* [TASK]:
Only the number is needed: how many lines in the entries below contain the string "thesubsection"?

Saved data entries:
--------------------------------------------------

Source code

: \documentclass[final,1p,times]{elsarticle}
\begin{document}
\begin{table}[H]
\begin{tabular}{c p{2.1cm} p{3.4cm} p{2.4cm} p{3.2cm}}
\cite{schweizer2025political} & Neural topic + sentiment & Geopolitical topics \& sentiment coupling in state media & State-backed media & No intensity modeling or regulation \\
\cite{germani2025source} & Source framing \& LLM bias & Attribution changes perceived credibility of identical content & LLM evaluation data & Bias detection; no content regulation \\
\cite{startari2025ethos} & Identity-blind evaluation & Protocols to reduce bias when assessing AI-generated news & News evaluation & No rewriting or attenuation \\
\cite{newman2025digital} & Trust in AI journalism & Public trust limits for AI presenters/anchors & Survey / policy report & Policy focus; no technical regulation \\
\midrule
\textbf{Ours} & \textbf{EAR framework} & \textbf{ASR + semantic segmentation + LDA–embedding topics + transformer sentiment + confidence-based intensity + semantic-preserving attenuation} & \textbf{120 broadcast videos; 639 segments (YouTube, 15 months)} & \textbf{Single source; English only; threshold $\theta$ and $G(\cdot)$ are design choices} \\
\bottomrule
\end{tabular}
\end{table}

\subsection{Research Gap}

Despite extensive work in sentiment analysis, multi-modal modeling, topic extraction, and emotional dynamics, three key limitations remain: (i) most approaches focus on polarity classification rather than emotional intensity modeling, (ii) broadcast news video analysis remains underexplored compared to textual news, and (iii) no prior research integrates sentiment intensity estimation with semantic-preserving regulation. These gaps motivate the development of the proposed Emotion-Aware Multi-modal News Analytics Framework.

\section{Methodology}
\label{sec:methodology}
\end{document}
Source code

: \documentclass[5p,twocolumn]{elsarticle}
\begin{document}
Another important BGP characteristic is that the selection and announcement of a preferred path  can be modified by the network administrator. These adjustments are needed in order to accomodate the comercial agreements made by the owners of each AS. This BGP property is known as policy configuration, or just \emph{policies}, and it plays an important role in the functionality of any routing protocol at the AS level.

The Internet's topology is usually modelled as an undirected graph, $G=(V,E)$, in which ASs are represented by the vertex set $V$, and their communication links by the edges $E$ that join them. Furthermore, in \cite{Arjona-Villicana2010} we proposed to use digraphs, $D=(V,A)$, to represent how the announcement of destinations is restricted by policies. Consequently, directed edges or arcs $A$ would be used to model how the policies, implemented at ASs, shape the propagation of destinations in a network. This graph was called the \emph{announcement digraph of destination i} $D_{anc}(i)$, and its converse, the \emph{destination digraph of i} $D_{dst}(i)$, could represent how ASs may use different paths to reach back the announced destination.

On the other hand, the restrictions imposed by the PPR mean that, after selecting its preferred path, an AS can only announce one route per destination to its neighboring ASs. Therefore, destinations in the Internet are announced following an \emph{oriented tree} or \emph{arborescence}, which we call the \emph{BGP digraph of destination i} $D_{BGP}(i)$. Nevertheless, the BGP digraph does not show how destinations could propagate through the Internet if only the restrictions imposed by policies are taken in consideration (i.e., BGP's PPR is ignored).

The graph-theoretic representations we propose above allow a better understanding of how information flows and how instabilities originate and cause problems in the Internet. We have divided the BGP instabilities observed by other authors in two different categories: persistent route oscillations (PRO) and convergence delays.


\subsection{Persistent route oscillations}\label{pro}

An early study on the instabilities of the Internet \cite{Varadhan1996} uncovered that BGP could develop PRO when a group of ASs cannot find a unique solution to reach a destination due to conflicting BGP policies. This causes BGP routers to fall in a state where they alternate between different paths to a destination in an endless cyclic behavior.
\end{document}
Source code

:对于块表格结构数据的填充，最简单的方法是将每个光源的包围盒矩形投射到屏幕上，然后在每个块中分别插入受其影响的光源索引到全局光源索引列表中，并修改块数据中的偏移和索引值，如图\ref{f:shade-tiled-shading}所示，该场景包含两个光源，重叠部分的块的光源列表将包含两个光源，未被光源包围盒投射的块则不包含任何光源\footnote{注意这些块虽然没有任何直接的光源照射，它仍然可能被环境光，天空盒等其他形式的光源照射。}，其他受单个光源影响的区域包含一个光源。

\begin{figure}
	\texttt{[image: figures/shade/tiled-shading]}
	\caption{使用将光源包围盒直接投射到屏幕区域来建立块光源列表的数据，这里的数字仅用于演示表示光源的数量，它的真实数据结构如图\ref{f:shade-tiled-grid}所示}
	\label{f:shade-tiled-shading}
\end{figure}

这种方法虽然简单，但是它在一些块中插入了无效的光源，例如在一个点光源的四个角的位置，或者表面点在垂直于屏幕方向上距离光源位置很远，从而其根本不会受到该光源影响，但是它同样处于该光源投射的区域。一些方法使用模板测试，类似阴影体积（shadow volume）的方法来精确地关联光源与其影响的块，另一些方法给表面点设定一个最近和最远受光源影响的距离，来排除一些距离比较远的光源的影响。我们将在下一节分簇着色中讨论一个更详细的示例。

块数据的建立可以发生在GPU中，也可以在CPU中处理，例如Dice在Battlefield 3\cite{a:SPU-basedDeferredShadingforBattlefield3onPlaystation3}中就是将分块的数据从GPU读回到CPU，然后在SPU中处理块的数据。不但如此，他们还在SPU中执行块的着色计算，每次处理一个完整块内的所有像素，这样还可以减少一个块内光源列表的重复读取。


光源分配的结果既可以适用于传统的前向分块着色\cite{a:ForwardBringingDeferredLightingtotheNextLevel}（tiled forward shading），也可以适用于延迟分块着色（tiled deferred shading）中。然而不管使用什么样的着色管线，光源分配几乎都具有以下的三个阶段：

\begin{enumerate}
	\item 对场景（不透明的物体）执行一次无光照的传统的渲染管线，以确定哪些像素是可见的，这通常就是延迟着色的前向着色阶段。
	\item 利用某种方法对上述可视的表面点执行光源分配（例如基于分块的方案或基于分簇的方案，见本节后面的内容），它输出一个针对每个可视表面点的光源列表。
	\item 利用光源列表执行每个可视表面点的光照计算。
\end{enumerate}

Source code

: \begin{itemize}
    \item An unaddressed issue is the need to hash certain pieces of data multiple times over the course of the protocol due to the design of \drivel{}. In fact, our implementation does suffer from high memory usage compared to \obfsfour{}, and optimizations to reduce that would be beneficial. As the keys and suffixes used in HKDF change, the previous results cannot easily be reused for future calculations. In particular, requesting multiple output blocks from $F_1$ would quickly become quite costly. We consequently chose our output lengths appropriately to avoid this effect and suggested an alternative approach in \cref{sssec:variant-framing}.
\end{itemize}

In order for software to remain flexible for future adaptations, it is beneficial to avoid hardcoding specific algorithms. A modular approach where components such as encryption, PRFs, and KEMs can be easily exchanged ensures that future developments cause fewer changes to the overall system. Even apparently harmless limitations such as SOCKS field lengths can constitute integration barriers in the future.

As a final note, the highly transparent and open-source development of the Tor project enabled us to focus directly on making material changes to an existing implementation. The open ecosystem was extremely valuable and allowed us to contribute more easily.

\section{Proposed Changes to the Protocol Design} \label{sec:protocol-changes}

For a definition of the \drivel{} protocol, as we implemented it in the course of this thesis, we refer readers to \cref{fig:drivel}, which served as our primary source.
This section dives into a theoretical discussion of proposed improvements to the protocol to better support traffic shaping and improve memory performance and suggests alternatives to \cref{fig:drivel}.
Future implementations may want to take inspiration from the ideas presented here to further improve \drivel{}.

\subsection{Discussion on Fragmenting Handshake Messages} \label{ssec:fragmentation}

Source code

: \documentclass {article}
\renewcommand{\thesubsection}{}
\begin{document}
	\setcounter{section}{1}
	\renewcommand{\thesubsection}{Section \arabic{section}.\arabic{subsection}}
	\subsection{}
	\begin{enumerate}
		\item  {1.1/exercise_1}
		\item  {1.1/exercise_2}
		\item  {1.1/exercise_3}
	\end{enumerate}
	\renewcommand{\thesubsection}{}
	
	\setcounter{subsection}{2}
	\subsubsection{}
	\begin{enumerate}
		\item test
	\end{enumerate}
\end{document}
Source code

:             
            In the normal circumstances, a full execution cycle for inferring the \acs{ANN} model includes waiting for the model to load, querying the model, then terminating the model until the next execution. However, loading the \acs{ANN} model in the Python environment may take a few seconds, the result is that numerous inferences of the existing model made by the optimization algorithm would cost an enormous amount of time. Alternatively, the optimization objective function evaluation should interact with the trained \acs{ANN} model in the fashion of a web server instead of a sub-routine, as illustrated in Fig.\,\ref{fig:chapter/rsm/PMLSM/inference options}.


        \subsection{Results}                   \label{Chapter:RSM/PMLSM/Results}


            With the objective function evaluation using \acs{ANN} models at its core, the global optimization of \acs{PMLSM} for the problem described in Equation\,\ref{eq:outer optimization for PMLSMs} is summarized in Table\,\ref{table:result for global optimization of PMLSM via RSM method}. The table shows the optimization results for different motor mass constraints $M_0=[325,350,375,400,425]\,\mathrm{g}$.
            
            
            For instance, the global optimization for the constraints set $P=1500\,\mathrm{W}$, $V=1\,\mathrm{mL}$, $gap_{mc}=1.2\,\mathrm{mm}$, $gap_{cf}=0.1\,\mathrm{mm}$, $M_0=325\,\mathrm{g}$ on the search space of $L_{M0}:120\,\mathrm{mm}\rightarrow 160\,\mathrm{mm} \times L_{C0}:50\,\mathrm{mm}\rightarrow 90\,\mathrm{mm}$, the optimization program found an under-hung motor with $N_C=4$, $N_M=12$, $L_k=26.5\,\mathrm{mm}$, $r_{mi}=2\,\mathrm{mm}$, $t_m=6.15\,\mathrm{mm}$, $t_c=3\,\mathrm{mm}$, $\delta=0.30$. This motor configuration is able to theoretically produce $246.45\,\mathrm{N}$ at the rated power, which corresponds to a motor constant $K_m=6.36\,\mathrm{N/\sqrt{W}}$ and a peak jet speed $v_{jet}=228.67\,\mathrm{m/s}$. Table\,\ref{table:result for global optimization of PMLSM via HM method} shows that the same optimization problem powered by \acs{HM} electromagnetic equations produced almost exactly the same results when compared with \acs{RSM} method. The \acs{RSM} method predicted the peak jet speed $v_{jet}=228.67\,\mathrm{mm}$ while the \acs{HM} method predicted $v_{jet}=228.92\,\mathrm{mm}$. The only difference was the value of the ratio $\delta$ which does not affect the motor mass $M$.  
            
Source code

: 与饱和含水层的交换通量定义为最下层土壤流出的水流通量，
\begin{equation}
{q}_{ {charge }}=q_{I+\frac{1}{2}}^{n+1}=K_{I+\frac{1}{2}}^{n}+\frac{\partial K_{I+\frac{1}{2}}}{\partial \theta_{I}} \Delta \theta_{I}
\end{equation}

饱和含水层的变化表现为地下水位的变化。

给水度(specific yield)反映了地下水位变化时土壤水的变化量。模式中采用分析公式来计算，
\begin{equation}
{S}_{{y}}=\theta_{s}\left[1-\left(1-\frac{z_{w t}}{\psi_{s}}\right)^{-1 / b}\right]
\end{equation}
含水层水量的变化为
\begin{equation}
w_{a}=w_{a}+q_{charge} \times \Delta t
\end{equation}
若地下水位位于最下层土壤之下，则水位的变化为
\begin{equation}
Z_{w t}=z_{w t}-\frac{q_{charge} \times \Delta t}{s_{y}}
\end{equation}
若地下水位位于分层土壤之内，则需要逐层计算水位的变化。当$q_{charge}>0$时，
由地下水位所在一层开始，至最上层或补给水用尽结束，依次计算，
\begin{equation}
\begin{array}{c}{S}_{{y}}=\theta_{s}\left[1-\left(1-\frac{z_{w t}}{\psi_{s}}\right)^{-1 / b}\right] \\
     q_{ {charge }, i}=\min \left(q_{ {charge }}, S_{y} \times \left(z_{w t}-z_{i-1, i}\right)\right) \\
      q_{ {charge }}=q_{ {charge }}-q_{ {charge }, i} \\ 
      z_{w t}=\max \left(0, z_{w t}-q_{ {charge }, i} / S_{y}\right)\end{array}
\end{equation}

--------------------------------------------------

* [EXERCISE ANSWER]:
3